━━━━━ THE DATA ━━━━━

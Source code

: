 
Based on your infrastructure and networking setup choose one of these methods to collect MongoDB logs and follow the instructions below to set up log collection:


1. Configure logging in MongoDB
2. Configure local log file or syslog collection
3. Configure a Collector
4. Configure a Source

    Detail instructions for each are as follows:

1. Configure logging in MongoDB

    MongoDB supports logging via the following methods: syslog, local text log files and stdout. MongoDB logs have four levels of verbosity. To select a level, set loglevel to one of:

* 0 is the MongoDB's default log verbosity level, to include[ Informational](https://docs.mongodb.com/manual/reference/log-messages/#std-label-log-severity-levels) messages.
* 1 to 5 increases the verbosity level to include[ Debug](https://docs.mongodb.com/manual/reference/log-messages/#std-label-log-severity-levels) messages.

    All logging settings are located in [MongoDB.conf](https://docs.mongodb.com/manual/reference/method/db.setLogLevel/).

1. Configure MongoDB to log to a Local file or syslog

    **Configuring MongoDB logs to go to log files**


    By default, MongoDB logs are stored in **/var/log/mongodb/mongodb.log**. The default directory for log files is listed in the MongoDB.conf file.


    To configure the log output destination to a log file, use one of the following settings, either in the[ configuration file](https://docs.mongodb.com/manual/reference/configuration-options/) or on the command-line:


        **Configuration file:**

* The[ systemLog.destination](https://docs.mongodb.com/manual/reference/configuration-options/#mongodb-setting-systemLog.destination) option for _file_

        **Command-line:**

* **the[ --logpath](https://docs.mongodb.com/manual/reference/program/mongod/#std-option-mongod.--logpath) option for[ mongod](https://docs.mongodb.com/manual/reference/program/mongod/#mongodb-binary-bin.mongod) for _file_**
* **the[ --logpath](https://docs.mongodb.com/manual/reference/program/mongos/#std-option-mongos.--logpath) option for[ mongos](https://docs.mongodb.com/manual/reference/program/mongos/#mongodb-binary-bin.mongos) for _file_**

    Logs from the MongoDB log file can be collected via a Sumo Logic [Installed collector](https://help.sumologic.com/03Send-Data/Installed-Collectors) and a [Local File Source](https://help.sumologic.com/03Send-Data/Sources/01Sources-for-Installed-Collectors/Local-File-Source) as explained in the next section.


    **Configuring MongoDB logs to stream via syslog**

━━━━━

=== INSTRUCTIONS TO FOLLOW ===
Retype the entries exactly from the first line, stopping after the line with "to log files**".

=== ANSWER SECTION ===
Source code

: 
Based on your infrastructure and networking setup choose one of these methods to collect MongoDB logs and follow the instructions below to set up log collection:


1. Configure logging in MongoDB
2. Configure local log file or syslog collection
3. Configure a Collector
4. Configure a Source

    Detail instructions for each are as follows:

1. Configure logging in MongoDB

    MongoDB supports logging via the following methods: syslog, local text log files and stdout. MongoDB logs have four levels of verbosity. To select a level, set loglevel to one of:

* 0 is the MongoDB's default log verbosity level, to include[ Informational](https://docs.mongodb.com/manual/reference/log-messages/#std-label-log-severity-levels) messages.
* 1 to 5 increases the verbosity level to include[ Debug](https://docs.mongodb.com/manual/reference/log-messages/#std-label-log-severity-levels) messages.

    All logging settings are located in [MongoDB.conf](https://docs.mongodb.com/manual/reference/method/db.setLogLevel/).

1. Configure MongoDB to log to a Local file or syslog

    **Configuring MongoDB logs to go to log files**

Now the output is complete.